▸ Input data:
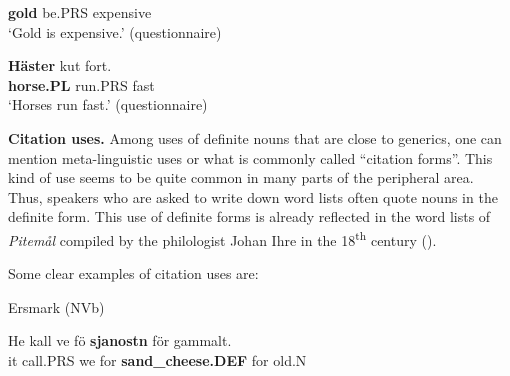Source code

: \textbf{gold} be.PRS  expensive\\

\glt ‘Gold is expensive.’ (questionnaire)

\z

\item 


 \ea\label{}
\gll \textbf{Häster} kut  fort.\\


\textbf{horse.PL} run.PRS  fast\\

\glt ‘Horses run fast.’ (questionnaire)

\z

\textbf{Citation uses.} Among uses of definite nouns that are close to generics, one can mention meta-linguistic uses or what is commonly called “citation forms”. This kind of use seems to be quite common in many parts of the peripheral area. Thus, speakers who are asked to write down word lists often quote nouns in the definite form. This use of definite forms is already reflected in the word lists of \textit{Pitemål} compiled by the philologist Johan Ihre in the 18\textsuperscript{th} century (\citet{Reinhammar2002}). 


Some clear examples of citation uses are:


\item 

Ersmark (NVb) 



 \ea\label{}
\gll He  kall  ve  fö  \textbf{sjanostn} för  gammalt.\\


it  call.PRS  we  for  \textbf{sand\_cheese.DEF} for  old.N\\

▸ Aim of the exercise:
Each line of the records that contains the string "expensive" must be copied.

▸ Answer to this exercise:
: \textbf{gold} be.PRS  expensive\\
\glt ‘Gold is expensive.’ (questionnaire)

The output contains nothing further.